Le mensuel n’a pas de liens institutionnels avec le Parti socialiste. Néanmoins, la rédaction a eu la possibilité d’envoyer le journal aux personnes figurant dans les listes d’adresses du PS, sur la base d’un contrat de confiance. Elle dispose d’un local à Lausanne (rue Saint-Pierre 1) qui lui est loué à un prix favorable par Domaine public: ce dernier, depuis la cessation de sa parution sur papier et son passage intégral à l’informatique, n’en a plus besoin. PdG bénéficie en outre de sa proximité avec les élu-e-s du PS (notamment Pierre-Yves Maillard, Géraldine Savary, Cesla Amarelle, Stéphane Rossini), appartenant à cette même tendance de gauche dans le parti, qui ont participé en 2002 à la création du journal.

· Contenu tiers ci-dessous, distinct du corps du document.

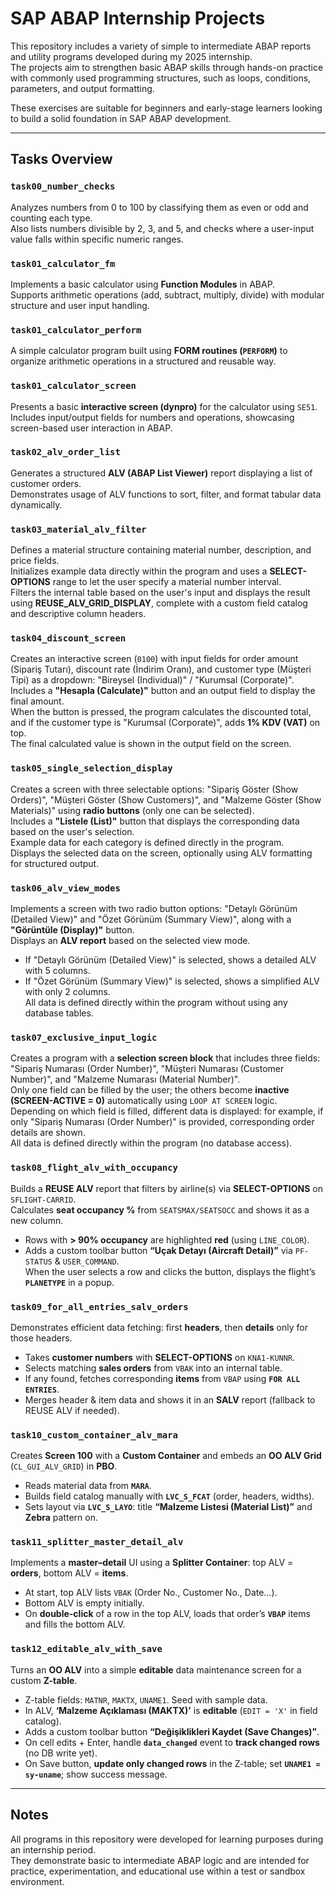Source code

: # SAP ABAP Internship Projects

This repository includes a variety of simple to intermediate ABAP reports and utility programs developed during my 2025 internship.  
The projects aim to strengthen basic ABAP skills through hands-on practice with commonly used programming structures, such as loops, conditions, parameters, and output formatting.

These exercises are suitable for beginners and early-stage learners looking to build a solid foundation in SAP ABAP development.

---

## Tasks Overview

### `task00_number_checks`  
Analyzes numbers from 0 to 100 by classifying them as even or odd and counting each type.  
Also lists numbers divisible by 2, 3, and 5, and checks where a user-input value falls within specific numeric ranges.

### `task01_calculator_fm`  
Implements a basic calculator using **Function Modules** in ABAP.  
Supports arithmetic operations (add, subtract, multiply, divide) with modular structure and user input handling.

### `task01_calculator_perform`  
A simple calculator program built using **FORM routines (`PERFORM`)** to organize arithmetic operations in a structured and reusable way.

### `task01_calculator_screen`  
Presents a basic **interactive screen (dynpro)** for the calculator using `SE51`.  
Includes input/output fields for numbers and operations, showcasing screen-based user interaction in ABAP.

### `task02_alv_order_list`  
Generates a structured **ALV (ABAP List Viewer)** report displaying a list of customer orders.  
Demonstrates usage of ALV functions to sort, filter, and format tabular data dynamically.

### `task03_material_alv_filter`  
Defines a material structure containing material number, description, and price fields.  
Initializes example data directly within the program and uses a **SELECT-OPTIONS** range to let the user specify a material number interval.  
Filters the internal table based on the user's input and displays the result using **REUSE_ALV_GRID_DISPLAY**, complete with a custom field catalog and descriptive column headers.

### `task04_discount_screen`  
Creates an interactive screen (`0100`) with input fields for order amount (Sipariş Tutarı), discount rate (İndirim Oranı), and customer type (Müşteri Tipi) as a dropdown: "Bireysel (Individual)" / "Kurumsal (Corporate)".  
Includes a **"Hesapla (Calculate)"** button and an output field to display the final amount.  
When the button is pressed, the program calculates the discounted total, and if the customer type is "Kurumsal (Corporate)", adds **1% KDV (VAT)** on top.  
The final calculated value is shown in the output field on the screen.

### `task05_single_selection_display`  
Creates a screen with three selectable options: "Sipariş Göster (Show Orders)", "Müşteri Göster (Show Customers)", and "Malzeme Göster (Show Materials)" using **radio buttons** (only one can be selected).  
Includes a **"Listele (List)"** button that displays the corresponding data based on the user's selection.  
Example data for each category is defined directly in the program.  
Displays the selected data on the screen, optionally using ALV formatting for structured output.

### `task06_alv_view_modes`  
Implements a screen with two radio button options: "Detaylı Görünüm (Detailed View)" and "Özet Görünüm (Summary View)", along with a **"Görüntüle (Display)"** button.  
Displays an **ALV report** based on the selected view mode.  
- If "Detaylı Görünüm (Detailed View)" is selected, shows a detailed ALV with 5 columns.  
- If "Özet Görünüm (Summary View)" is selected, shows a simplified ALV with only 2 columns.  
All data is defined directly within the program without using any database tables.

### `task07_exclusive_input_logic`  
Creates a program with a **selection screen block** that includes three fields: "Sipariş Numarası (Order Number)", "Müşteri Numarası (Customer Number)", and "Malzeme Numarası (Material Number)".  
Only one field can be filled by the user; the others become **inactive (SCREEN-ACTIVE = 0)** automatically using `LOOP AT SCREEN` logic.  
Depending on which field is filled, different data is displayed: for example, if only "Sipariş Numarası (Order Number)" is provided, corresponding order details are shown.  
All data is defined directly within the program (no database access).

### `task08_flight_alv_with_occupancy`  
Builds a **REUSE ALV** report that filters by airline(s) via **SELECT-OPTIONS** on `SFLIGHT-CARRID`.  
Calculates **seat occupancy %** from `SEATSMAX/SEATSOCC` and shows it as a new column.  
- Rows with **> 90% occupancy** are highlighted **red** (using `LINE_COLOR`).  
- Adds a custom toolbar button **“Uçak Detayı (Aircraft Detail)”** via `PF-STATUS` & `USER_COMMAND`.  
When the user selects a row and clicks the button, displays the flight’s **`PLANETYPE`** in a popup.  

### `task09_for_all_entries_salv_orders`  
Demonstrates efficient data fetching: first **headers**, then **details** only for those headers.  
- Takes **customer numbers** with **SELECT-OPTIONS** on `KNA1-KUNNR`.  
- Selects matching **sales orders** from `VBAK` into an internal table.  
- If any found, fetches corresponding **items** from `VBAP` using **`FOR ALL ENTRIES`**.  
- Merges header & item data and shows it in an **SALV** report (fallback to REUSE ALV if needed).  

### `task10_custom_container_alv_mara`  
Creates **Screen 100** with a **Custom Container** and embeds an **OO ALV Grid** (`CL_GUI_ALV_GRID`) in **PBO**.  
- Reads material data from **`MARA`**.  
- Builds field catalog manually with **`LVC_S_FCAT`** (order, headers, widths).  
- Sets layout via **`LVC_S_LAYO`**: title **“Malzeme Listesi (Material List)”** and **Zebra** pattern on.  

### `task11_splitter_master_detail_alv`  
Implements a **master–detail** UI using a **Splitter Container**: top ALV = **orders**, bottom ALV = **items**.  
- At start, top ALV lists `VBAK` (Order No., Customer No., Date…).  
- Bottom ALV is empty initially.  
- On **double-click** of a row in the top ALV, loads that order’s **`VBAP`** items and fills the bottom ALV.  

### `task12_editable_alv_with_save`  
Turns an **OO ALV** into a simple **editable** data maintenance screen for a custom **Z-table**.  
- Z-table fields: `MATNR`, `MAKTX`, `UNAME1`. Seed with sample data.  
- In ALV, **‘Malzeme Açıklaması (MAKTX)’** is **editable** (`EDIT = 'X'` in field catalog).  
- Adds a custom toolbar button **“Değişiklikleri Kaydet (Save Changes)”**.  
- On cell edits + Enter, handle **`data_changed`** event to **track changed rows** (no DB write yet).  
- On Save button, **update only changed rows** in the Z-table; set **`UNAME1 = sy-uname`**; show success message.  

---

## Notes

All programs in this repository were developed for learning purposes during an internship period.  
They demonstrate basic to intermediate ABAP logic and are intended for practice, experimentation, and educational use within a test or sandbox environment.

Celui-ci dispose donc d’importants relais[3]. Cette proximité avec «le pouvoir» (même si, en Suisse romande, la gauche du PSS y est fortement représentée) peut néanmoins induire des ambiguïtés: cela explique-t-il le besoin, en 2008, d’introduire dans le sous-titre l’adjectif indépendant? Quant aux Jeunesses socialistes, c’est une partie de leur ancien noyau dur qui a fondé le journal. Rappelons qu’historiquement – et c’est le cas aussi dans d’autres formations politiques – les Jeunesses ont toujours représenté un élément actif, dynamique, militant, combatif et plus «à gauche» dans le PSS, cela depuis le début du XXe siècle.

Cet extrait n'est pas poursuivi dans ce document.